Tierney notes that taxing carbon is an uphill fight. Okay, carbon taxers, let’s start evening the odds. Post a comment on his blog and let the fur fly!
Jonathan Banks says
You could make an argument about a carbon tax being a good way to deal with stationary sources such as power plants (there are more effective ways). However, using a carbon tax to tackle the entire economy’s emissions is a really bad idea. For example, if Congress decided to immediately impose a CO2e tax of $30, that would, after being passed down from the refinery, end up being .30$ on a gallon of gas. We aren’t going to change the automotive sector or the automotive consumer on .30$ a gallon. We have to deal with the auto sector in a separate fashion than the way we deal with stationary sources.
I’m all for the carbon tax and do hope policians step up to the plate sooner rather than later with implementing it. I’m just wondering how dietary choices would be handled since eating meat contributes more to GHG than transportation: "According
to a new report published by the United Nations Food and Agriculture
Organization, the livestock sector generates more greenhouse gas
emissions as measured in CO2 equivalent — 18 percent — than transport.

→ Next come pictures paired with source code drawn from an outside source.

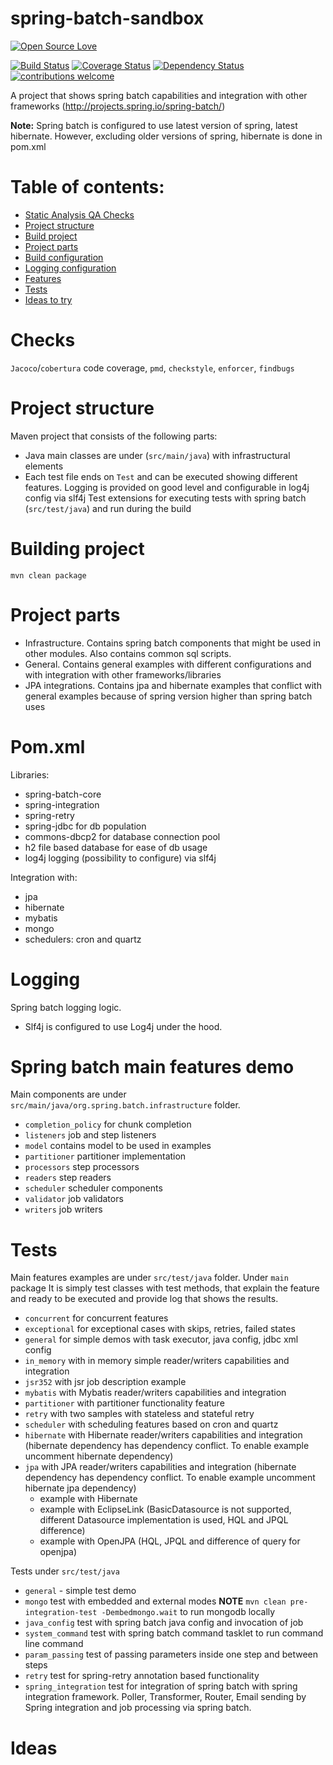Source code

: # spring-batch-sandbox
[![Open Source Love](https://badges.frapsoft.com/os/v2/open-source.svg?v=103)](https://github.com/ellerbrock/open-source-badge/)    

[![Build Status](https://travis-ci.org/Iurii-Dziuban/spring-batch-sandbox.svg?branch=master)](https://travis-ci.org/Iurii-Dziuban/spring-batch-sandbox)
[![Coverage Status](https://coveralls.io/repos/github/Iurii-Dziuban/spring-batch-sandbox/badge.svg?branch=master)](https://coveralls.io/github/Iurii-Dziuban/spring-batch-sandbox?branch=master)
[![Dependency Status](https://www.versioneye.com/user/projects/5a11b2260fb24f2a6c0d2ffe/badge.svg?style=flat-square)](https://www.versioneye.com/user/projects/5a11b2260fb24f2a6c0d2ffe)
[![contributions welcome](https://img.shields.io/badge/contributions-welcome-brightgreen.svg?style=flat)](https://github.com/Iurii-Dziuban/spring-batch-sandbox/issues)

A project that shows spring batch capabilities and integration with other frameworks (http://projects.spring.io/spring-batch/)

**Note:** Spring batch is configured to use latest version of spring, latest hibernate.
However, excluding older versions of spring, hibernate is done in pom.xml

# Table of contents:
 * [Static Analysis QA Checks](#checks)
 * [Project structure](#project-structure)
 * [Build project](#building-project)
 * [Project parts](#project-parts)
 * [Build configuration](#pomxml)
 * [Logging configuration](#logging)
 * [Features](#spring-batch-main-features-demo)
 * [Tests](#tests)
 * [Ideas to try](#ideas)
 
# Checks

`Jacoco`/`cobertura` code coverage, `pmd`, `checkstyle`, `enforcer`, `findbugs`

# Project structure
Maven project that consists of the following parts:
- Java main classes are under (`src/main/java`) with infrastructural elements 
- Each test file ends on `Test` and can be executed showing different features. 
Logging is provided on good level and configurable in log4j config via slf4j
Test extensions for executing tests with spring batch (`src/test/java`) and run during the build

# Building project
`mvn clean package`

# Project parts
- Infrastructure. Contains spring batch components that might be used in other modules. Also contains common sql scripts.
- General. Contains general examples with different configurations and with integration with other frameworks/libraries
- JPA integrations. Contains jpa and hibernate examples that conflict with general examples because of spring version higher than spring batch uses

# Pom.xml
Libraries:
- spring-batch-core
- spring-integration
- spring-retry
- spring-jdbc for db population
- commons-dbcp2 for database connection pool
- h2 file based database for ease of db usage
- log4j logging (possibility to configure) via slf4j

Integration with:
- jpa
- hibernate
- mybatis
- mongo
- schedulers: cron and quartz

# Logging
Spring batch logging logic.
- Slf4j is configured to use Log4j under the hood.

# Spring batch main features demo

Main components are under `src/main/java/org.spring.batch.infrastructure` folder.
- `completion_policy` for chunk completion
- `listeners` job and step listeners
- `model` contains model to be used in examples
- `partitioner` partitioner implementation
- `processors` step processors
- `readers` step readers
- `scheduler` scheduler components
- `validator` job validators
- `writers` job writers

# Tests
Main features examples are under `src/test/java` folder. Under `main` package
It is simply test classes with test methods, that explain the feature and ready to be executed and provide log that shows the results.
- `concurrent` for concurrent features
- `exceptional` for exceptional cases with skips, retries, failed states
- `general` for simple demos with task executor, java config, jdbc xml config
- `in_memory` with in memory simple reader/writers capabilities and integration
- `jsr352` with jsr job description example
- `mybatis` with Mybatis reader/writers capabilities and integration
- `partitioner` with partitioner functionality feature
- `retry` with two samples with stateless and stateful retry
- `scheduler` with scheduling features based on cron and quartz
- `hibernate` with Hibernate reader/writers capabilities and integration (hibernate dependency has dependency conflict. To enable example uncomment hibernate dependency)
- `jpa` with JPA reader/writers capabilities and integration (hibernate dependency has dependency conflict. To enable example uncomment hibernate jpa dependency)
  * example with Hibernate
  * example with EclipseLink (BasicDatasource is not supported, different Datasource implementation is used, HQL and JPQL difference)
  * example with OpenJPA (HQL, JPQL and difference of query for openjpa)

Tests under `src/test/java`
- `general` - simple test demo
- `mongo` test with embedded and external modes **NOTE** `mvn clean pre-integration-test -Dembedmongo.wait` to run mongodb locally
- `java_config` test with spring batch java config and invocation of job
- `system_command` test with spring batch command tasklet to run command line command
- `param_passing` test of passing parameters inside one step and between steps
- `retry` test for spring-retry annotation based functionality
- `spring_integration` test for integration of spring batch with spring integration framework. Poller, Transformer, Router, Email sending by Spring integration and job processing via spring batch.

# Ideas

It is also a major source of land and water degradation." (http://www.wellfedworld.org/globalwarming.htm) This was conveniently left out of An Inconvenient Truth and doesn’t seem to be addressed anywhere on your website, either.
Nancy Anderson says
Are carbon taxes and cap & trade schemes mutually exclusive in all domains? Since cap & trade is currently the hot paradigm, I hope to see you address this.
Jonathan — A 30 cent a gallon gas tax would indeed reduce use of gasoline and the associated CO2 emissions — by around 5%, based on the long-term price-elasticity of 40% we assume. More importantly, repeating this step multiple times would have a multiple impact. This isn’t to say that a gas or carbon tax alone is the solution, rather that a carbon tax is essential to support sector-specific initiatives as well as to reach into all of the economy’s nooks and crannies that can’t be reached by efficiency standards alone.
Allison — I agree that livestock are an important source of global-warming gases. However, I’m a little wary of the conclusions being drawn from the FAO report. Since transport — not just passenger cars but air travel as well (but excluding freight movement) — accounts for around 25% of CO2 emissions, its share would seem to exceed the 18% that FAO evidently ascribes to livestock. But we at CTC would be thrilled if you could help get us up to speed. Please send us the link to the FAO report itself? And perhaps you can let us know if there are low-emission ways to raise livestock? Thanks.
Nancy — Carbon taxes and cap-and-trade schemes do seem to be alternative rather than complementary. As for the latter being the hot paradigm, I’d simply say that cap-and-trade is the star to which some big wagons have been hitched, perhaps prematurely, on the premise that taxing carbon was too heavy a lift. CTC aims to disprove that. What did you think of our pro-con essay on this on our Issues Page?
Beatriz Cruz says
I am against the carbon tax , we are taxed to the gills already and the Glibal Warming is a hoax and this tax won’t change the weather but it will sure make a lot of already rich people a whole lot richer like Al Gore!